* use adaptive executor even if task-tracker is set
* Update check-multi-mx tests for adaptive executor
Basically repartition joins are enabled where necessary. For parallel
tests max adaptive executor pool size is decresed to 2, otherwise we
would get too many clients error.
* Update limit_intermediate_size test
It seems that when we use adaptive executor instead of task tracker, we
exceed the intermediate result size less in the test. Therefore updated
the tests accordingly.
* Update multi_router_planner
It seems that there is one problem with multi_router_planner when we use
adaptive executor, we should fix the following error:
+ERROR: relation "authors_range_840010" does not exist
+CONTEXT: while executing command on localhost:57637
* update repartition join tests for check-multi
* update isolation tests for repartitioning
* Error out if shard_replication_factor > 1 with repartitioning
As we are removing the task tracker, we cannot switch to it if
shard_replication_factor > 1. In that case, we simply error out.
* Remove MULTI_EXECUTOR_TASK_TRACKER
* Remove multi_task_tracker_executor
Some utility methods are moved to task_execution_utils.c.
* Remove task tracker protocol methods
* Remove task_tracker.c methods
* remove unused methods from multi_server_executor
* fix style
* remove task tracker specific tests from worker_schedule
* comment out task tracker udf calls in tests
We were using task tracker udfs to test permissions in
multi_multiuser.sql. We should find some other way to test them, then we
should remove the commented out task tracker calls.
* remove task tracker test from follower schedule
* remove task tracker tests from multi mx schedule
* Remove task-tracker specific functions from worker functions
* remove multi task tracker extra schedule
* Remove unused methods from multi physical planner
* remove task_executor_type related things in tests
* remove LoadTuplesIntoTupleStore
* Do initial cleanup for repartition leftovers
During startup, task tracker would call TrackerCleanupJobDirectories and
TrackerCleanupJobSchemas to clean up leftover directories and job
schemas. With adaptive executor, while doing repartitions it is possible
to leak these things as well. We don't retry cleanups, so it is possible
to have leftover in case of errors.
TrackerCleanupJobDirectories is renamed as
RepartitionCleanupJobDirectories since it is repartition specific now,
however TrackerCleanupJobSchemas cannot be used currently because it is
task tracker specific. The thing is that this function is a no-op
currently.
We should add cleaning up intermediate schemas to DoInitialCleanup
method when that problem is solved(We might want to solve it in this PR
as well)
* Revert "remove task tracker tests from multi mx schedule"

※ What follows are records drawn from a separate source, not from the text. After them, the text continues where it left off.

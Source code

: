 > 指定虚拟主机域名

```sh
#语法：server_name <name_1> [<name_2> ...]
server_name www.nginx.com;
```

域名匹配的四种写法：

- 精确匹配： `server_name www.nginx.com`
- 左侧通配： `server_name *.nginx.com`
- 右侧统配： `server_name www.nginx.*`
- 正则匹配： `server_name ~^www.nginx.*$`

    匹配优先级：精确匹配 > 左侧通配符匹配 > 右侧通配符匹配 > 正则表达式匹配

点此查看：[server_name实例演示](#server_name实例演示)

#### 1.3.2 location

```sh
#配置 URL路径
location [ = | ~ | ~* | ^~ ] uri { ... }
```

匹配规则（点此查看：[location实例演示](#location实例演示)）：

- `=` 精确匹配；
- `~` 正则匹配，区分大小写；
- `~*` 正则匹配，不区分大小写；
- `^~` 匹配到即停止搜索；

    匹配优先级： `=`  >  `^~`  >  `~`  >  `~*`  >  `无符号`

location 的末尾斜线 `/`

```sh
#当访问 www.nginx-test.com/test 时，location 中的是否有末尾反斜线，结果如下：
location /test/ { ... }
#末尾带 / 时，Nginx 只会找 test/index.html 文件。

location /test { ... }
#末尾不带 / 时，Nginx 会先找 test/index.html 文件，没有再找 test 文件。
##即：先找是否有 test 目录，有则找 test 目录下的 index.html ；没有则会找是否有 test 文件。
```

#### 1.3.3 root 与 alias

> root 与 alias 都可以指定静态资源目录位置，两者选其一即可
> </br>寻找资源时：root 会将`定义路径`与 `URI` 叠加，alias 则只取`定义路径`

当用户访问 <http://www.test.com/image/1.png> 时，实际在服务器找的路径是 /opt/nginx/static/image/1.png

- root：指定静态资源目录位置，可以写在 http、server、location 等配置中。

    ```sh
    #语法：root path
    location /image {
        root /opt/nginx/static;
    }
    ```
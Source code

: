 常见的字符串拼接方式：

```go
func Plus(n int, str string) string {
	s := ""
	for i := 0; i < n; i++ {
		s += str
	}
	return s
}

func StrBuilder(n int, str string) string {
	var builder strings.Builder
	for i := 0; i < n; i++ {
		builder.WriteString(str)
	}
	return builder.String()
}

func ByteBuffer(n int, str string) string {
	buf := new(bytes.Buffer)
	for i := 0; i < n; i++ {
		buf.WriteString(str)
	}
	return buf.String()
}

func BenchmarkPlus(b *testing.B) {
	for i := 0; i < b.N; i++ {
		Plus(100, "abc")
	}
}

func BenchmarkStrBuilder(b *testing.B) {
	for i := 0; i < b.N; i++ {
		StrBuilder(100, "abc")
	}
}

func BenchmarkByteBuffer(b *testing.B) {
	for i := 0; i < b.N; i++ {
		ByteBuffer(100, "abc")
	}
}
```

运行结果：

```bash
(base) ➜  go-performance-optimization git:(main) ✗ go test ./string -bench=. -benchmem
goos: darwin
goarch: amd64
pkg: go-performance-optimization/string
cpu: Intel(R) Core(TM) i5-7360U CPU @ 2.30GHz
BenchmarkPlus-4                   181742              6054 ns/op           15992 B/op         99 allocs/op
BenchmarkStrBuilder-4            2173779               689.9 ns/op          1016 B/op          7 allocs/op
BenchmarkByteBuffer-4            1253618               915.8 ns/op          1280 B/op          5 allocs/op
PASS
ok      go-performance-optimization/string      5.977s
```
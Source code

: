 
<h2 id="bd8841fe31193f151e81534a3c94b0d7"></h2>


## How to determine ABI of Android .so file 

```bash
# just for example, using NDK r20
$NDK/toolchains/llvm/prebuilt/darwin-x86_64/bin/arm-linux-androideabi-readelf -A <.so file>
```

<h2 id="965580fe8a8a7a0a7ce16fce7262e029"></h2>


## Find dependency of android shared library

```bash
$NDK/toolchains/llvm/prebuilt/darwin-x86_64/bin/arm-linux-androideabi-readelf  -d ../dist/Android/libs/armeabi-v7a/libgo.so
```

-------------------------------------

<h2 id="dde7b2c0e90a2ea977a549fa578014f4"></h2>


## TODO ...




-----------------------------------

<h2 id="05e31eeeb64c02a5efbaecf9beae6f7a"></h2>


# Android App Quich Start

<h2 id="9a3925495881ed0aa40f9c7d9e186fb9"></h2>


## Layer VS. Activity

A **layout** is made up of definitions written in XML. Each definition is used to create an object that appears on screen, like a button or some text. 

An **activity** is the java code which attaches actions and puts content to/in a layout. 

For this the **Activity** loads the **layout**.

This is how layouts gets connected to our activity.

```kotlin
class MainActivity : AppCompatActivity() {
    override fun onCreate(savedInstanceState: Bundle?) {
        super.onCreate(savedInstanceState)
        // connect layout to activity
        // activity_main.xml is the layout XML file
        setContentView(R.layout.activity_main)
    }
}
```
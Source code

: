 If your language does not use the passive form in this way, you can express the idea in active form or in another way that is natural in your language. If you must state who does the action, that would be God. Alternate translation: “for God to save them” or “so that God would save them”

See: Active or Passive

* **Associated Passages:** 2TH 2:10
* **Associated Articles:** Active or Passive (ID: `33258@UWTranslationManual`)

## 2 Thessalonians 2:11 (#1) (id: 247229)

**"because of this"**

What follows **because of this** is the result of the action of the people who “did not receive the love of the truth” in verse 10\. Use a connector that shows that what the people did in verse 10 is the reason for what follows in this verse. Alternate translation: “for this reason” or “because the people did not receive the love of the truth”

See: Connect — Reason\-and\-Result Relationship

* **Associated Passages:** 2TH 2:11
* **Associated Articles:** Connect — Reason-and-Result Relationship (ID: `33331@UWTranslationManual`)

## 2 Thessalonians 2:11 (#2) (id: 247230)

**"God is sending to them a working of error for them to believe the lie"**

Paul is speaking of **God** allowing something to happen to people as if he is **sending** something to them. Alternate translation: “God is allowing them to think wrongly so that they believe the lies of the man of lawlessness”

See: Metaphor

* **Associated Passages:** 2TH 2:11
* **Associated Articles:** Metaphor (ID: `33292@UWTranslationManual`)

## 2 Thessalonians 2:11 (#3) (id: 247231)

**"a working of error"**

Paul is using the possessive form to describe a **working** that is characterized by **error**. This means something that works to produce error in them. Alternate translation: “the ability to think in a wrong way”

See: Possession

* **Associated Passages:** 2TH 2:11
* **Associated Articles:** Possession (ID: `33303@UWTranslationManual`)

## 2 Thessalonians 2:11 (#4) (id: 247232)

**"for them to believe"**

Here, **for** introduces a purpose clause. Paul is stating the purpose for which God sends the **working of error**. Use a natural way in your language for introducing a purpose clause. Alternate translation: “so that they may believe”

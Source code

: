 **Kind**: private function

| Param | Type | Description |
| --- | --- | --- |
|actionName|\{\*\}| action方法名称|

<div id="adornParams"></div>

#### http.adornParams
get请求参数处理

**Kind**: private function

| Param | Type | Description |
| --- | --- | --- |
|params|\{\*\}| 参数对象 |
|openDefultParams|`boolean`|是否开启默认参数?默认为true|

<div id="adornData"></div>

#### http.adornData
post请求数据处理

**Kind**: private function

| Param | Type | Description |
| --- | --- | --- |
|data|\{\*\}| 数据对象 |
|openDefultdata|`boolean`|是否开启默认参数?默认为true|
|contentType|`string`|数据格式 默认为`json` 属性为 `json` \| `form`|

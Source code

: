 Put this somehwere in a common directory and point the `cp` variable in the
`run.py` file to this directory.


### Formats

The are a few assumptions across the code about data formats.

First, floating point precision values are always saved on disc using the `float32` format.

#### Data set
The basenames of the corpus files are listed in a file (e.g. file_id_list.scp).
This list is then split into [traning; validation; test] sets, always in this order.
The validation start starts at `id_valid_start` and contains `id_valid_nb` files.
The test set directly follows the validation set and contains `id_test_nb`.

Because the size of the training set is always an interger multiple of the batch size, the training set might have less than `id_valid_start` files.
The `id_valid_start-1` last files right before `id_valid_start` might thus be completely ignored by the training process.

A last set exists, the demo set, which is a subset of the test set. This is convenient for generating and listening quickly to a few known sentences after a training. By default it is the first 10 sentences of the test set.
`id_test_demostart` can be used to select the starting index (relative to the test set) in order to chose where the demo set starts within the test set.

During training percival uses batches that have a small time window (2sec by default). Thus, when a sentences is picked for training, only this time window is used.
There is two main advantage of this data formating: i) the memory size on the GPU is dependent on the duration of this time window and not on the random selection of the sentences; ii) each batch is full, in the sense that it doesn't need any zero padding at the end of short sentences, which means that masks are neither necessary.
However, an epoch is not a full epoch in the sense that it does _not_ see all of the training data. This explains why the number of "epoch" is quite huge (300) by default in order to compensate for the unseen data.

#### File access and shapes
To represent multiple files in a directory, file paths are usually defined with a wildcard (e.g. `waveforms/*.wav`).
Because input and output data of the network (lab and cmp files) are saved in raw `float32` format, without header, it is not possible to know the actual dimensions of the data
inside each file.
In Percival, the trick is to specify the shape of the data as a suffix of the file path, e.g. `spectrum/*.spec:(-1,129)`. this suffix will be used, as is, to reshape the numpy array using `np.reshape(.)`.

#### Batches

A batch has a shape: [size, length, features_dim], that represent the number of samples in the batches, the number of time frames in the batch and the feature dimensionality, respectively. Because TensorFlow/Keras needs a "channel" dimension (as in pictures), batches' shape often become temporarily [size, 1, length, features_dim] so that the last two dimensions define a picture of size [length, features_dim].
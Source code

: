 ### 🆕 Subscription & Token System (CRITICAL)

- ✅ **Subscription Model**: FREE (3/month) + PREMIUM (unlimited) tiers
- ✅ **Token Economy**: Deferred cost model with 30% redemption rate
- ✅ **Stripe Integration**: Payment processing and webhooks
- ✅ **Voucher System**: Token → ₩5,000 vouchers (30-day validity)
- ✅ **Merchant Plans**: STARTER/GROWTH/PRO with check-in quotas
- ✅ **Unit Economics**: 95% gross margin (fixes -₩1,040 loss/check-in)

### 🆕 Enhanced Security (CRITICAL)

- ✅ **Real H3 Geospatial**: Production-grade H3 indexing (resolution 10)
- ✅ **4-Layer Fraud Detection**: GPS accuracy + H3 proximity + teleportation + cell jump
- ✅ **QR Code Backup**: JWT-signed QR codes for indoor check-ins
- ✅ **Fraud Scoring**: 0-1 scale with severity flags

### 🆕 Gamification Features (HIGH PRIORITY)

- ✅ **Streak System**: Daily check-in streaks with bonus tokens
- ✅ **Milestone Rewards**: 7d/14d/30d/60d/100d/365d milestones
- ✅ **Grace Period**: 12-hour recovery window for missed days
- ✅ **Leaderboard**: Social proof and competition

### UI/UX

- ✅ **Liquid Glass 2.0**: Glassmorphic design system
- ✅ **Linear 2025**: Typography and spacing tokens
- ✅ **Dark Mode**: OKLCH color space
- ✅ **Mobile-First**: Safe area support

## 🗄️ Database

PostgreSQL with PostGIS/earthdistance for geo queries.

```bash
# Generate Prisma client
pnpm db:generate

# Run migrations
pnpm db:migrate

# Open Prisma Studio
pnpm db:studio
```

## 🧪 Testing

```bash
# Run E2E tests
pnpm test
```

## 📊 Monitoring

This reverts commit 03ecc0a681.
* update multi mx repartition parallel tests
* not error with task_tracker_conninfo_cache_invalidate
* not run 4 repartition queries in parallel
It seems that when we run 4 repartition queries in parallel we get too
many clients error on CI even though we don't get it locally. Our guess
is that, it is because we open/close many connections without doing some
work and postgres has some delay to close the connections. Hence even
though connections are removed from the pg_stat_activity, they might
still not be closed. If the above assumption is correct, it is unlikely
for it to happen in practice because:
- There is some network latency in clusters, so this leaves some times
for connections to be able to close
- Repartition joins return some data and that also leaves some time for
connections to be fully closed.
As we don't get this error in our local, we currently assume that it is
not a bug. Ideally this wouldn't happen when we get rid of the
task-tracker repartition methods because they don't do any pruning and
might be opening more connections than necessary.
If this still gives us "too many clients" error, we can try to increase
the max_connections in our test suite(which is 100 by default).
Also there are different places where this error is given in postgres,
but adding some backtrace it seems that we get this from
ProcessStartupPacket. The backtraces can be found in this link:
https://circleci.com/gh/citusdata/citus/138702
* Set distributePlan->relationIdList when it is needed
It seems that we were setting the distributedPlan->relationIdList after
JobExecutorType is called, which would choose task-tracker if
replication factor > 1 and there is a repartition query. However, it
uses relationIdList to decide if the query has a repartition query, and
since it was not set yet, it would always think it is not a repartition
query and would choose adaptive executor when it should choose
task-tracker.
* use adaptive executor even with shard_replication_factor > 1
It seems that we were already using adaptive executor when
replication_factor > 1. So this commit removes the check.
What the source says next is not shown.